TASK BRIEF ▸
Copy the records below verbatim, from the first line through the line containing "Trading symbol string", inclusive, and output nothing else.

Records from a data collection
+ + +
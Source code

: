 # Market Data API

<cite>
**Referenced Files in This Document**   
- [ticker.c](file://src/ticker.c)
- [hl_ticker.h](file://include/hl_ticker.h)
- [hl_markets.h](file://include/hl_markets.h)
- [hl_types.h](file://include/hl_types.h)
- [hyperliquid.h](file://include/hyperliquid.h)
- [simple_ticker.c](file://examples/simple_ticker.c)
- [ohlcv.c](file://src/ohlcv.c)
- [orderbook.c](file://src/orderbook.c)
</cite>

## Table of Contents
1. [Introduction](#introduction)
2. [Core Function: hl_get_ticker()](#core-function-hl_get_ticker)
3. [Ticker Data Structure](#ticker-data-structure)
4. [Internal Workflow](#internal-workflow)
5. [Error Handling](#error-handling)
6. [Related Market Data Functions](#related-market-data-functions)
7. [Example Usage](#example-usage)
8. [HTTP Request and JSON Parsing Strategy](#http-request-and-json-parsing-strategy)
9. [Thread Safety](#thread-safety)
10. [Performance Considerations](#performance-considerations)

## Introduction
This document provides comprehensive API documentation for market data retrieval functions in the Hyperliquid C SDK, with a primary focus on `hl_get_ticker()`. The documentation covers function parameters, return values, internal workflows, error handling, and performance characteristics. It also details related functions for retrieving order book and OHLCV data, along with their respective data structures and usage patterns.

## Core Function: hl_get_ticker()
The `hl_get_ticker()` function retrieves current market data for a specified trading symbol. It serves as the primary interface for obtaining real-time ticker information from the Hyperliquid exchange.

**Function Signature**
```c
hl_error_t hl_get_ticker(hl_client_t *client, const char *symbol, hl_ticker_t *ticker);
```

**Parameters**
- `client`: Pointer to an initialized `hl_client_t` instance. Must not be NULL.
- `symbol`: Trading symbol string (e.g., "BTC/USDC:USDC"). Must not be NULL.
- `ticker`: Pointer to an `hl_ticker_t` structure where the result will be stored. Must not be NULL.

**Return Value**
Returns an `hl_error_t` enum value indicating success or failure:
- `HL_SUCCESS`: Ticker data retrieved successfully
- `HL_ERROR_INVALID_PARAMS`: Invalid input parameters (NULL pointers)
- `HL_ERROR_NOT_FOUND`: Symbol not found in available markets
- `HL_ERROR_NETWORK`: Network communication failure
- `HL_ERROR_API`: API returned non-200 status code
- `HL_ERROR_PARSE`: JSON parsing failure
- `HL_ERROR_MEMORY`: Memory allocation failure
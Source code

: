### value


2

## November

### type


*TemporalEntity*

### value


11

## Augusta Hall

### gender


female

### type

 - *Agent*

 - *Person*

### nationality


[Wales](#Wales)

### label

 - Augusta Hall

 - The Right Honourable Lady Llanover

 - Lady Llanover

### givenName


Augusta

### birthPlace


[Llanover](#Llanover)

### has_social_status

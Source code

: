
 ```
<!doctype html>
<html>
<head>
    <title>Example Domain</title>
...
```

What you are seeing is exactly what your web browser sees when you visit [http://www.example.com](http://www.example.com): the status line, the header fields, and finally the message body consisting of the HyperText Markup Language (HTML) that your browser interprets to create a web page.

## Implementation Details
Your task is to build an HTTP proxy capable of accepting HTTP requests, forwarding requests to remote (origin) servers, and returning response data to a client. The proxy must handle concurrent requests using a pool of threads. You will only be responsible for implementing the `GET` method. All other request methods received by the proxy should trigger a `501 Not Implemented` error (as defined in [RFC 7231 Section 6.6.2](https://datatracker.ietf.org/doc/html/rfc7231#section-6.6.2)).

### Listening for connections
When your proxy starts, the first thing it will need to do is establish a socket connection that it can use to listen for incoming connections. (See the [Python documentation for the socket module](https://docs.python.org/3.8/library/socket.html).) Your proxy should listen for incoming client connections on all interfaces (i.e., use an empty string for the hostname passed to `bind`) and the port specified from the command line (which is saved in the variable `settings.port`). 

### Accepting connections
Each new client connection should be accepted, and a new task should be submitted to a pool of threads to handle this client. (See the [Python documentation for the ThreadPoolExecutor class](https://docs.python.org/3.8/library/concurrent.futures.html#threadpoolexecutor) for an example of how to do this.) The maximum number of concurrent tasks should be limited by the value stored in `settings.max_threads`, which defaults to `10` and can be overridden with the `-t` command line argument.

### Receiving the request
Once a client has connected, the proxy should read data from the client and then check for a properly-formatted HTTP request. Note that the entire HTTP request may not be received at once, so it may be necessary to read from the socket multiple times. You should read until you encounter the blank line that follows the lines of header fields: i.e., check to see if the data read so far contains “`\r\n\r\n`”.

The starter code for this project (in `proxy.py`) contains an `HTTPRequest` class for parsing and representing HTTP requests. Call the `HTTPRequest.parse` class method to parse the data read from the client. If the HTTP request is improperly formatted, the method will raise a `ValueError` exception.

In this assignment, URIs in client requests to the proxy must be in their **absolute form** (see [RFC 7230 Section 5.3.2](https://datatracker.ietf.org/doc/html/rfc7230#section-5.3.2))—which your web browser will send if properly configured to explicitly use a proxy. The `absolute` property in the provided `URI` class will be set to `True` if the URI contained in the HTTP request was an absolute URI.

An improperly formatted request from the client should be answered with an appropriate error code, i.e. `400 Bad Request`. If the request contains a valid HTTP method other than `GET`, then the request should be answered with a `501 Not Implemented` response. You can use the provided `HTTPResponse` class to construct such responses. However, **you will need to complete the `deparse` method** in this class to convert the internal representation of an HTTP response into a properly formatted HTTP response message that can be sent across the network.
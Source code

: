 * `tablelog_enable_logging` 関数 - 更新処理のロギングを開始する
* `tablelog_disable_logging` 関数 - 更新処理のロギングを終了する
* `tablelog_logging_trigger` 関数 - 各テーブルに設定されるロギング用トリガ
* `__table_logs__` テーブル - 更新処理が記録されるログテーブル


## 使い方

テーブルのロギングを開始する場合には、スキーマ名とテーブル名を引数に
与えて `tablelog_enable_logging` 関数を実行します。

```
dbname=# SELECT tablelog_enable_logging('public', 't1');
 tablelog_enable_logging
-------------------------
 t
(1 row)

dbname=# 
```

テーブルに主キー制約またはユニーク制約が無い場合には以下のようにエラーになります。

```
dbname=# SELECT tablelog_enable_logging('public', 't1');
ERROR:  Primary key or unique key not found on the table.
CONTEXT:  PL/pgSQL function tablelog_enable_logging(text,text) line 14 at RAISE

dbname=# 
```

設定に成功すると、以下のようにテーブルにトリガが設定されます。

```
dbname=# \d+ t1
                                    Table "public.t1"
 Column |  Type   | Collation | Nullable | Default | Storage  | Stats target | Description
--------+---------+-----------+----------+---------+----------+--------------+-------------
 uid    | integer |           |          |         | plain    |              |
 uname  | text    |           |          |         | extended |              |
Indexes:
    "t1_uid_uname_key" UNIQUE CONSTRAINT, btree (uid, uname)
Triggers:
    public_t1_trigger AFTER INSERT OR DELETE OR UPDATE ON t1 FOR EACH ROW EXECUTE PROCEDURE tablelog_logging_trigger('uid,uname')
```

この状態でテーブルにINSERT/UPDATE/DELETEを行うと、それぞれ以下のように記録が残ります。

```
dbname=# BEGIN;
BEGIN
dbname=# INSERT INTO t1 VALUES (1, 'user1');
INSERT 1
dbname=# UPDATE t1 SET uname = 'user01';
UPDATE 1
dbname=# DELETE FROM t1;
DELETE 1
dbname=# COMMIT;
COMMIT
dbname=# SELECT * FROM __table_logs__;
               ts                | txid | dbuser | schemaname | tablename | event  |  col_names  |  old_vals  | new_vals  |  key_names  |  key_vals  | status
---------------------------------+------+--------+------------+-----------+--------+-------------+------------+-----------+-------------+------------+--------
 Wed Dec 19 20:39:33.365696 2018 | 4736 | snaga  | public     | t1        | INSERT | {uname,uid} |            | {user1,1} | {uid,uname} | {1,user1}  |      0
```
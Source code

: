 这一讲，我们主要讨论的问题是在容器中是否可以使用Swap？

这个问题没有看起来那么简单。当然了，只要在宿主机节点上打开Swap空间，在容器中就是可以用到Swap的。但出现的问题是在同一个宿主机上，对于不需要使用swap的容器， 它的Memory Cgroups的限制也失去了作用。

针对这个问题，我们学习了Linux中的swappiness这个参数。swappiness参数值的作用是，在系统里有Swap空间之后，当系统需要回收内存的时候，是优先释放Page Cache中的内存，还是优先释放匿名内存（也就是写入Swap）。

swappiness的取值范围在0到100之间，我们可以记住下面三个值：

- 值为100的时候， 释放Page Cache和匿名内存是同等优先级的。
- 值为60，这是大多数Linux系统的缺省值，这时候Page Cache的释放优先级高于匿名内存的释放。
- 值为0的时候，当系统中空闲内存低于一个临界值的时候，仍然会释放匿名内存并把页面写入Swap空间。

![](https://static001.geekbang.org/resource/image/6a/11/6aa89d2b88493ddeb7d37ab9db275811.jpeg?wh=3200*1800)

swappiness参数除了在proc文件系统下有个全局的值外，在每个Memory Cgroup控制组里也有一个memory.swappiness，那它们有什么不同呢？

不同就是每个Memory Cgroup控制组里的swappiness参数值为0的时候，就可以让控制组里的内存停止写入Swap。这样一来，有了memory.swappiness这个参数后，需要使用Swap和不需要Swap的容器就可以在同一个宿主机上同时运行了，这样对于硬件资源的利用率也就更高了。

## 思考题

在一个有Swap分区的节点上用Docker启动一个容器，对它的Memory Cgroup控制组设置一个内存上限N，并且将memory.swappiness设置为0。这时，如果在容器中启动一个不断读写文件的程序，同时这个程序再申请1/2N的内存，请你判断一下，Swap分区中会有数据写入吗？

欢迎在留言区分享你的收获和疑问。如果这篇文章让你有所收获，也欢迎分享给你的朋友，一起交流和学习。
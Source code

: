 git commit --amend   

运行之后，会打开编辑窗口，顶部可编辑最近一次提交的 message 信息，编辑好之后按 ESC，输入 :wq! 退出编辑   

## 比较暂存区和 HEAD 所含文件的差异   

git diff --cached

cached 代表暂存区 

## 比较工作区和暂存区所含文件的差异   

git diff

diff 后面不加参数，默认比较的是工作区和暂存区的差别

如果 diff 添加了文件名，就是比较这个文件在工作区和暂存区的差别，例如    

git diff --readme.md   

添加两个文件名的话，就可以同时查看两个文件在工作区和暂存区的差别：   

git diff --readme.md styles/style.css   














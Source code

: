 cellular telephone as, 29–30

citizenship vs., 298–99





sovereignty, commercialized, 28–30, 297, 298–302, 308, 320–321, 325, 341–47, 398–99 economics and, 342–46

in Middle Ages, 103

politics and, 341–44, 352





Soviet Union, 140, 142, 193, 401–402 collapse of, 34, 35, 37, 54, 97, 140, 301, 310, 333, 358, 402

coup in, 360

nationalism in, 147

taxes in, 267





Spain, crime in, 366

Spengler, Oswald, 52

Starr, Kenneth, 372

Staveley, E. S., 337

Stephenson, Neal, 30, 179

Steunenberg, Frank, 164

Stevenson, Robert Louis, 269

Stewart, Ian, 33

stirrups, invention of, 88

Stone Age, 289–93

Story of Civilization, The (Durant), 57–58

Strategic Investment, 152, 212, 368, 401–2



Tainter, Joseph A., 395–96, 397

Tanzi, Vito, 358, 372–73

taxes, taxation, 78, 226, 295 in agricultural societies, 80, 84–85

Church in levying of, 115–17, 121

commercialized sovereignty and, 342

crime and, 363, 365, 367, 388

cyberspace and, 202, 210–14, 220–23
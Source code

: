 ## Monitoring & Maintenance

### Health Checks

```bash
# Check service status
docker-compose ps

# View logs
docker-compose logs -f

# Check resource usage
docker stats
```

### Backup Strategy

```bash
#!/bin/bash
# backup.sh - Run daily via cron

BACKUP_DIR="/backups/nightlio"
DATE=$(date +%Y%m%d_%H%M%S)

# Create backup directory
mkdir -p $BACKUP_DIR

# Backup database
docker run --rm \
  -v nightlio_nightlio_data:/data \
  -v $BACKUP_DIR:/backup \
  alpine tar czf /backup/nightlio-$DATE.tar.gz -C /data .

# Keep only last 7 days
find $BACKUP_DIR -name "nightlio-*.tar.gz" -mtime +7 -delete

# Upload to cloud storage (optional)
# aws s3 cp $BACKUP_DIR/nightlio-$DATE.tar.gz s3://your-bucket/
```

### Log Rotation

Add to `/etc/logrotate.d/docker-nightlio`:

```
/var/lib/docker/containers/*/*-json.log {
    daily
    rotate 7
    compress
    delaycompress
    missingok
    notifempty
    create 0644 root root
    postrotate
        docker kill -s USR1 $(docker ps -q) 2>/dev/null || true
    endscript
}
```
+ + +
RESULT FOR THIS TASK ▸
Source code

: # Market Data API

<cite>
**Referenced Files in This Document**   
- [ticker.c](file://src/ticker.c)
- [hl_ticker.h](file://include/hl_ticker.h)
- [hl_markets.h](file://include/hl_markets.h)
- [hl_types.h](file://include/hl_types.h)
- [hyperliquid.h](file://include/hyperliquid.h)
- [simple_ticker.c](file://examples/simple_ticker.c)
- [ohlcv.c](file://src/ohlcv.c)
- [orderbook.c](file://src/orderbook.c)
</cite>

## Table of Contents
1. [Introduction](#introduction)
2. [Core Function: hl_get_ticker()](#core-function-hl_get_ticker)
3. [Ticker Data Structure](#ticker-data-structure)
4. [Internal Workflow](#internal-workflow)
5. [Error Handling](#error-handling)
6. [Related Market Data Functions](#related-market-data-functions)
7. [Example Usage](#example-usage)
8. [HTTP Request and JSON Parsing Strategy](#http-request-and-json-parsing-strategy)
9. [Thread Safety](#thread-safety)
10. [Performance Considerations](#performance-considerations)

## Introduction
This document provides comprehensive API documentation for market data retrieval functions in the Hyperliquid C SDK, with a primary focus on `hl_get_ticker()`. The documentation covers function parameters, return values, internal workflows, error handling, and performance characteristics. It also details related functions for retrieving order book and OHLCV data, along with their respective data structures and usage patterns.

## Core Function: hl_get_ticker()
The `hl_get_ticker()` function retrieves current market data for a specified trading symbol. It serves as the primary interface for obtaining real-time ticker information from the Hyperliquid exchange.

**Function Signature**
```c
hl_error_t hl_get_ticker(hl_client_t *client, const char *symbol, hl_ticker_t *ticker);
```

**Parameters**
- `client`: Pointer to an initialized `hl_client_t` instance. Must not be NULL.
- `symbol`: Trading symbol string (e.g., "BTC/USDC:USDC"). Must not be NULL.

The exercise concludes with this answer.